■ **What to produce**
A line counts if it contains the word "https" at least once. State how many such lines the records contain, giving the number alone.

■ **Data**
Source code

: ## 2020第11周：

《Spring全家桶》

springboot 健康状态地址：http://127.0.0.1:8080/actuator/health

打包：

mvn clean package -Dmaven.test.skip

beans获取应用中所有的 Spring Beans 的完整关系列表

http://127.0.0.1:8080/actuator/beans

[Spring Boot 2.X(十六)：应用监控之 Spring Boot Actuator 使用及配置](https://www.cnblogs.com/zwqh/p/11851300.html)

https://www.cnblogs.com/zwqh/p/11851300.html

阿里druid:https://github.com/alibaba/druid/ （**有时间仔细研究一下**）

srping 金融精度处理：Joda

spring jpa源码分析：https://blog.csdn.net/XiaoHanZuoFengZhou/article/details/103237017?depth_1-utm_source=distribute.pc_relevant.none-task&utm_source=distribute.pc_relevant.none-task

■ **Exercise response**
4